The film uses the track of the Triangle Sun group by composer Alexander Knyazev. The director really liked the sound of the instrumental track "Buddha" conveying the concept and mood of the film.

According to the moderator of Alan Rudolph's fan club, the director knew that Locke was dying but never let on and was complicit in allowing her death to go unreported for a month and a half.

==Release==
The film premiered at the Haifa International Film Festival on October 9, 2017. It had a limited theatrical release on May 4, 2018 in only three theaters in Manhattan, Beverly Hills, and Bainbridge Island, Washington.

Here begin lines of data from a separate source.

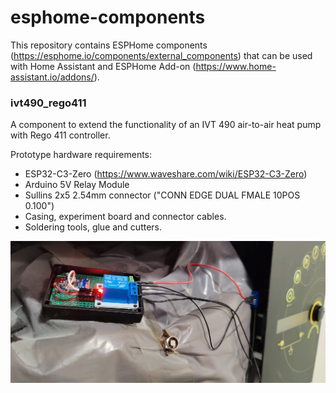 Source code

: # esphome-components

This repository contains ESPHome components (https://esphome.io/components/external_components) that can be used with Home Assistant and ESPHome Add-on (https://www.home-assistant.io/addons/).

### ivt490_rego411

A component to extend the functionality of an IVT 490 air-to-air heat pump with Rego 411 controller.

Prototype hardware requirements:
- ESP32-C3-Zero (https://www.waveshare.com/wiki/ESP32-C3-Zero)
- Arduino 5V Relay Module
- Sullins 2x5 2.54mm connector ("CONN EDGE DUAL FMALE 10POS 0.100")
- Casing, experiment board and connector cables.
- Soldering tools, glue and cutters.

![Image of prototype hardware for ivt490_rego411 component](/assets/images/ivt490_rego411_prototype.jpg)
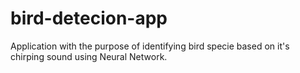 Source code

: # bird-detecion-app
Application with the purpose of identifying bird specie based on it's chirping sound using Neural Network.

Rudolph said "I love it. I couldn’t be more proud of it... It was the purest experience I could ever have making a film, and that was exactly what I was after."

==Reception==
 Metacritic, which uses a weighted average, assigned the film a score of 64 out of 100, based on 5 critics, indicating "generally favorable" reviews.

In a mixed review, John DeFore of The Hollywood Reporter wrote that "the movie succumbs to one false note after the other — contrivances both fortunate and un- that increasingly test our willingness to accept what has come before as simply the strange vibes of a filmmaker accustomed to another age."

Jeannette Catsoulis of The New York Times wrote that the film "has a wistful, whimsical sophistication that has all but disappeared from movies. Filled with imaginative visuals populated by the ghosts of the gone and hopes for the future, the movie is wonderfully, magically humane."